But I suppose the brain and the heart don’t always work smoothly together, and she really did love him. That’s always been obvious. And maybe, down the road, she’ll be able to remember all the good parts, all the joy, without feeling like she just abandoned them all. And it’s not like they all died, or anything. She may be dead as far as they know, but she’ll always know they’re still there, still living and loving and remembering her. That’s not so shabby, when you think about it.

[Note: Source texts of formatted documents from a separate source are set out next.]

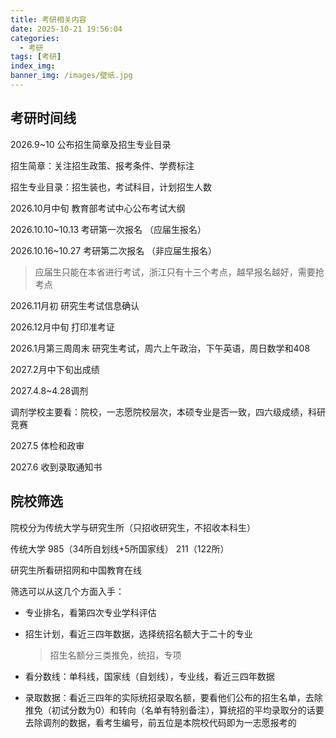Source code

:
 ```yaml
---
title: 考研相关内容
date: 2025-10-21 19:56:04
categories:
  - 考研
tags: [考研]
index_img:
banner_img: /images/壁纸.jpg
---
```


## 考研时间线

2026.9~10 公布招生简章及招生专业目录

招生简章：关注招生政策、报考条件、学费标注

招生专业目录：招生装也，考试科目，计划招生人数

2026.10月中旬 教育部考试中心公布考试大纲

2026.10.10~10.13 考研第一次报名 （应届生报名）

2026.10.16~10.27 考研第二次报名 （非应届生报名）

> 应届生只能在本省进行考试，浙江只有十三个考点，越早报名越好，需要抢考点

2026.11月初 研究生考试信息确认

2026.12月中旬 打印准考证

2026.1月第三周周末 研究生考试，周六上午政治，下午英语，周日数学和408

2027.2月中下旬出成绩

2027.4.8~4.28调剂

调剂学校主要看：院校，一志愿院校层次，本硕专业是否一致，四六级成绩，科研竞赛

2027.5 体检和政审

2027.6 收到录取通知书

## 院校筛选

院校分为传统大学与研究生所（只招收研究生，不招收本科生）

传统大学 985（34所自划线+5所国家线） 211（122所）

研究生所看研招网和中国教育在线

筛选可以从这几个方面入手：

- 专业排名，看第四次专业学科评估

- 招生计划，看近三四年数据，选择统招名额大于二十的专业

    > 招生名额分三类推免，统招，专项

- 看分数线：单科线，国家线（自划线），专业线，看近三四年数据
- 录取数据：看近三四年的实际统招录取名额，要看他们公布的招生名单，去除推免（初试分数为0）和转向（名单有特别备注），算统招的平均录取分的话要去除调剂的数据，看考生编号，前五位是本院校代码即为一志愿报考的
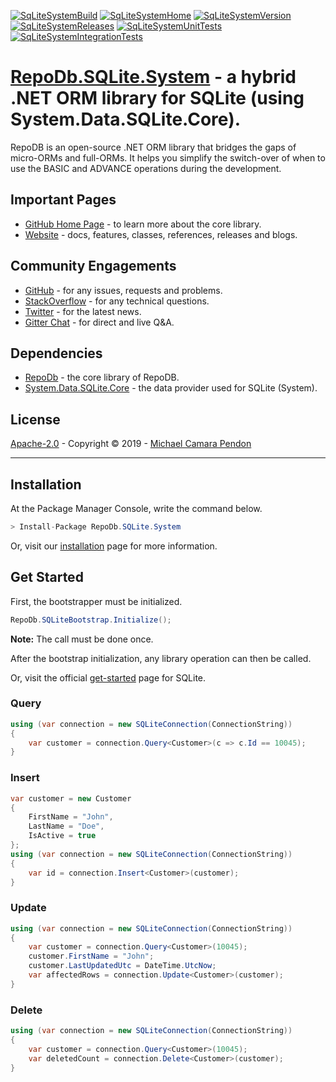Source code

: [![SqLiteSystemBuild](https://img.shields.io/appveyor/ci/mikependon/repodb-n4lwf?&logo=appveyor)](https://ci.appveyor.com/project/mikependon/repodb-n4lwf)
[![SqLiteSystemHome](https://img.shields.io/badge/home-github-important?&logo=github)](https://github.com/mikependon/RepoDb)
[![SqLiteSystemVersion](https://img.shields.io/nuget/v/RepoDb.SQLite.System?&logo=nuget)](https://www.nuget.org/packages/RepoDb.SQLite.System)
[![SqLiteSystemReleases](https://img.shields.io/badge/releases-core-important?&logo=nuget)](http://repodb.net/release/sqlite)
[![SqLiteSystemUnitTests](https://img.shields.io/appveyor/tests/mikependon/repodb-pb8kh?&logo=appveyor&label=unit%20tests)](https://ci.appveyor.com/project/mikependon/repodb-pb8kh/build/tests)
[![SqLiteSystemIntegrationTests](https://img.shields.io/appveyor/tests/mikependon/repodb-n01df?&logo=appveyor&label=integration%20tests)](https://ci.appveyor.com/project/mikependon/repodb-n01df/build/tests)

# [RepoDb.SQLite.System](https://repodb.net/tutorial/get-started-sqlite) - a hybrid .NET ORM library for SQLite (using System.Data.SQLite.Core).

RepoDB is an open-source .NET ORM library that bridges the gaps of micro-ORMs and full-ORMs. It helps you simplify the switch-over of when to use the BASIC and ADVANCE operations during the development.

## Important Pages

- [GitHub Home Page](https://github.com/mikependon/RepoDb) - to learn more about the core library.
- [Website](http://repodb.net) - docs, features, classes, references, releases and blogs.

## Community Engagements

- [GitHub](https://github.com/mikependon/RepoDb/issues) - for any issues, requests and problems.
- [StackOverflow](https://stackoverflow.com/search?q=RepoDB) - for any technical questions.
- [Twitter](https://twitter.com/search?q=%23repodb) - for the latest news.
- [Gitter Chat](https://gitter.im/RepoDb/community) - for direct and live Q&A.

## Dependencies

- [RepoDb](https://www.nuget.org/packages/RepoDb/) - the core library of RepoDB.
- [System.Data.SQLite.Core](https://www.nuget.org/packages/System.Data.SQLite.Core/) - the data provider used for SQLite (System).

## License

[Apache-2.0](http://apache.org/licenses/LICENSE-2.0.html) - Copyright © 2019 - [Michael Camara Pendon](https://twitter.com/mike_pendon)

--------

## Installation

At the Package Manager Console, write the command below.

```csharp
> Install-Package RepoDb.SQLite.System
```

Or, visit our [installation](http://repodb.net/tutorial/installation) page for more information.

## Get Started

First, the bootstrapper must be initialized.

```csharp
RepoDb.SQLiteBootstrap.Initialize();
```

**Note:** The call must be done once.

After the bootstrap initialization, any library operation can then be called.

Or, visit the official [get-started](http://repodb.net/tutorial/get-started-sqlite) page for SQLite.

### Query

```csharp
using (var connection = new SQLiteConnection(ConnectionString))
{
	var customer = connection.Query<Customer>(c => c.Id == 10045);
}
```

### Insert

```csharp
var customer = new Customer
{
	FirstName = "John",
	LastName = "Doe",
	IsActive = true
};
using (var connection = new SQLiteConnection(ConnectionString))
{
	var id = connection.Insert<Customer>(customer);
}
```

### Update

```csharp
using (var connection = new SQLiteConnection(ConnectionString))
{
	var customer = connection.Query<Customer>(10045);
	customer.FirstName = "John";
	customer.LastUpdatedUtc = DateTime.UtcNow;
	var affectedRows = connection.Update<Customer>(customer);
}
```

### Delete

```csharp
using (var connection = new SQLiteConnection(ConnectionString))
{
	var customer = connection.Query<Customer>(10045);
	var deletedCount = connection.Delete<Customer>(customer);
}
```

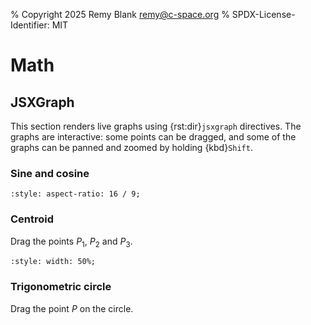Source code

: % Copyright 2025 Remy Blank <remy@c-space.org>
% SPDX-License-Identifier: MIT

# Math

## JSXGraph

This section renders live graphs using {rst:dir}`jsxgraph` directives. The
graphs are interactive: some points can be dragged, and some of the graphs can
be panned and zoomed by holding {kbd}`Shift`.

### Sine and cosine

```{jsxgraph} sincos
:style: aspect-ratio: 16 / 9;
```

### Centroid

Drag the points $P_1$, $P_2$ and $P_3$.

```{jsxgraph} centroid
:style: width: 50%;
```

### Trigonometric circle

Drag the point $P$ on the circle.

```{jsxgraph} trig-circle
```

<script type="module">
const [{initBoard, JXG}] = await tdoc.imports('tdoc/jsxgraph.js');

initBoard('sincos', {
    boundingBox: [-7, 1.3, 7, -1.3], keepAspectRatio: false,
    axis: true, grid: true,
    defaults: {
        functiongraph: {
            withLabel: true,
            label: {
                distance: 1.5,
                offset: [0, 0],
                anchorX: 'middle',
                anchorY: 'middle',
            },
        },
    },
}, board => {
    board.create('functiongraph',
        [x => Math.sin(x)],
        {name: `\\(sin(x)\\)`, strokeColor: JXG.palette.blue,
         label: {position: '0.6fr left'}});
    board.create('functiongraph',
        [x => Math.cos(x)],
        {name: `\\(cos(x)\\)`, strokeColor: JXG.palette.red,
         label: {position: '0.69fr right'}});
});

initBoard('centroid', {
    boundingBox: [-3.2, 3.2, 3.2, -3.2],
    defaults: {
        line: {strokeWidth: 1.5},
    },
}, board => {
    const is = [0, 1, 2];
    const p = is.map(i => board.create('point',
        [3 * Math.cos(i * 2 * Math.PI / 3) + 0.5 * (i - 1),
         3 * Math.sin(i * 2 * Math.PI / 3)],
        {name: `\\(P_${i + 1}\\)`}));
    is.map(i => board.create('segment',
        [p[i], p[(i + 1) % 3]], {strokeColor: JXG.palette.black}));
    const m = is.map(i => board.create('midpoint',
        [p[(i + 1) % 3], p[(i + 2) % 3]], {name: `\\(M_${i + 1}\\)`}));
    const med = is.map(i => board.create('segment',
        [p[i], m[i]], {strokeColor: JXG.palette.blue}));
    board.create('intersection', [med[0], med[1]], {name: '\\(C\\)'});
});

initBoard('trig-circle', {
    boundingBox: [-1.5, 6.5, 6.5, -1.5], axis: true,
    pan: {enabled: false}, zoom: {enabled: false}, showFullscreen: true,
    defaultAxes: {
        x: {
            name: '\\(x, \\alpha\\)',
            ticks: {insertTicks: false, ticksDistance: 1, minorTicks: 0},
        },
        y: {
            name: '\\(y, \\alpha\\)',
            ticks: {insertTicks: false, ticksDistance: 1, minorTicks: 0},
        },
    },
    defaults: {
        point: {strokeWidth: 0},
        line: {strokeWidth: 1},
    },
}, board => {
    // Place the circle.
    const o = board.create('point', [0, 0], {
        fixed: true, visible: false, withLabel: false,
    });
    const c = board.create('circle', [o, 1], {strokeColor: JXG.palette.black});

    // Place the glider point and everything related to the angle.
    const alphaColor = JXG.palette.green;
    const attractors = [];
    for (let i = 0; i < 4; ++i) {
        for (const a of [0, Math.PI / 6, Math.PI / 4, Math.PI / 3]) {
            const b = i * Math.PI / 2 + a;
            attractors.push(board.create('point', [Math.cos(b), Math.sin(b)], {
                fixed: true, visible: false, withLabel: false,
            }));
        }
    }
    const p = board.create('glider', [0.85, -0.5, c], {
        name: '\\(P\\)', label: {strokeColor: alphaColor},
        fillColor: alphaColor, attractors, attractorDistance: 0.1,
    });
    const alpha = () => {
        const a = Math.atan2(p.Y(), p.X());
        return a >= 0 ? a : a + 2 * Math.PI;
    };
    const ax1 = board.create('point', [1, 0], {
        fixed: true, visible: false, withLabel: false,
    });
    board.create('angle', [ax1, o, p], {
        name: '\\(\\alpha\\)', label: {strokeColor: alphaColor},
        radius: 0.2, orthoType: 'none',
        strokeColor: alphaColor, fillColor: alphaColor, fillOpacity: 0.3,
    });
    board.create('segment', [o, p], {strokeColor: alphaColor});
    board.create('text',
        [2, 6, () => `\
\\(\\alpha=${alpha().toFixed(2)}\\;rad\
=${(alpha() * 180 / Math.PI).toFixed(1)}\\degree\\)`], {
            strokeColor: alphaColor, fixed: true,
    });

    // Project the glider point onto the axes.
    const px = board.create('point', [() => p.X(), 0], {
        visible: false, withLabel: false,
    });
    const py = board.create('point', [0, () => p.Y()], {
        visible: false, withLabel: false,
    });
    board.create('segment', [p, px], {dash: 2, strokeColor: JXG.palette.black});
    board.create('segment', [p, py], {dash: 2, strokeColor: JXG.palette.black});

    // Place the elements related to the sine.
    const sinColor = JXG.palette.blue;
    board.create('arrow', [o, py], {
        name: '\\(sin(\\alpha)\\)', withLabel: true,
        label: {
            position: '0.5fr left', anchorX: 'right', anchorY: 'middle',
            distance: 0, offset: [-7, 0], strokeColor: sinColor,
        },
        strokeWidth: 2, strokeColor: sinColor,
    });
    board.create('curve', [a => a, a => Math.sin(a), 0, 2 * Math.PI], {
        strokeColor: sinColor,
    });
    const psin = board.create('point', [alpha, () => p.Y()], {
        withLabel: false, fillColor: sinColor,
    });
    board.create('segment', [p, psin], {
        dash: 2, strokeColor: JXG.palette.black,
    });
    const ax = board.create('point', [alpha, 0], {
        name: '\\(\\alpha\\)', size: 0, label: {strokeColor: alphaColor},
    });
    board.create('segment', [psin, ax], {
        dash: 2, strokeColor: JXG.palette.black,
    });
    board.create('text',
        [2, 5.7, () => `\\(sin(\\alpha)=${Math.sin(alpha()).toFixed(3)}\\)`], {
        strokeColor: sinColor, fixed: true,
    });

    // Place the elments related to the cosine.
    const cosColor = JXG.palette.red;
    board.create('arrow', [o, px], {
        name: '\\(cos(\\alpha)\\)', withLabel: true,
        label: {
            position: '0.5fr right', anchorX: 'middle', anchorY: 'top',
            distance: 0, offset: [0, -7], strokeColor: cosColor,
        },
        strokeWidth: 2, strokeColor: cosColor,
    });
    board.create('curve', [a => Math.cos(a), a => a, 0, 2 * Math.PI], {
        strokeColor: cosColor,
    });
    const pcos = board.create('point', [() => p.X(), alpha], {
        withLabel: false, fillColor: cosColor,
    });
    board.create('segment', [p, pcos], {
        dash: 2, strokeColor: JXG.palette.black,
    });
    const ay = board.create('point', [0, alpha], {
        name: '\\(\\alpha\\)', size: 0, label: {strokeColor: alphaColor},
    });
    board.create('segment', [ay, pcos], {
        dash: 2, strokeColor: JXG.palette.black,
    });
    board.create('text',
        [2, 5.4, () => `\\(cos(\\alpha)=${Math.cos(alpha()).toFixed(3)}\\)`], {
        strokeColor: cosColor, fixed: true,
    });
});
</script>
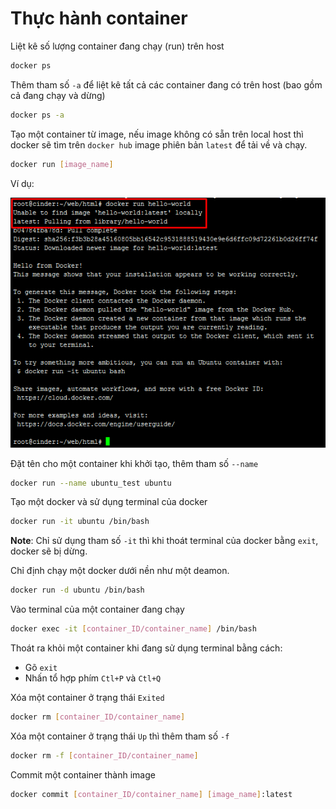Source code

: # Thực hành container

Liệt kê số lượng container đang chạy (run) trên host
```sh
docker ps
```

Thêm tham số `-a` để liệt kê tất cả các container đang có trên host (bao gồm cả đang chạy và dừng)
```sh
docker ps -a
```

Tạo một container từ image, nếu image không có sẵn trên local host thì docker sẽ tìm trên `docker hub` image phiên bản `latest` để tải về và chạy.
```sh
docker run [image_name]
```

Ví dụ:

![docker_run](../images/docker_run.png)

Đặt tên cho một container khi khởi tạo, thêm tham số `--name`
```sh
docker run --name ubuntu_test ubuntu
```

Tạo một docker và sử dụng terminal của docker
```sh
docker run -it ubuntu /bin/bash
```

**Note**: Chỉ sử dụng tham số `-it` thì khi thoát terminal của docker bằng `exit`, docker sẽ bị dừng.

Chỉ định chạy một docker dưới nền như một deamon. 
```sh
docker run -d ubuntu /bin/bash
```

Vào terminal của một container đang chạy
```sh
docker exec -it [container_ID/container_name] /bin/bash
```

Thoát ra khỏi một container khi đang sử dụng terminal bằng cách:
- Gõ `exit`
- Nhấn tổ hợp phím `Ctl+P` và `Ctl+Q`

Xóa một container ở trạng thái `Exited`
```sh
docker rm [container_ID/container_name]
```

Xóa một container ở trạng thái `Up` thì thêm tham số `-f`
```sh
docker rm -f [container_ID/container_name]
```

Commit một container thành image
```sh
docker commit [container_ID/container_name] [image_name]:latest
```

“Well, nobody’s told me so, you understand,” he said out loud, resolutely ignoring the Gaul behind them, “but my brother Jack used to be up to his armpits in this kind of operation. Based on conversations I had with him, Marinescu and her people are going to have to come up with explanations for our disappearance. We can’t just inexplicably drop out of sight without raising the very questions Houdini’s supposed to prevent. It won’t be the real explanation, and in that sense I suppose we are being dishonest with the people we’ve left behind. But it’ll be the sort of explanation that makes it clear we didn’t deliberately disappear. And that means Jules and your daughters—and my family—won’t think we just abandoned them. I imagine the simplest way to do that will be to convince everyone we’re dead. Probably in an air-car accident, or stepping in front of a ground car, or something like that. It may not make Jules any happier about losing you, but he’s not going to blame you for running away from him if he thinks you’re dead. And the truth is that you really didn’t have much more choice then you would’ve had about a real air-car accident, Lisa. We’re both too deep inside the onion for any other outcome. So, in a way, we’re not being dishonest with the people we love at all. We didn’t leave them because we chose to; we left them because we’re part of something that didn’t give us any choice.”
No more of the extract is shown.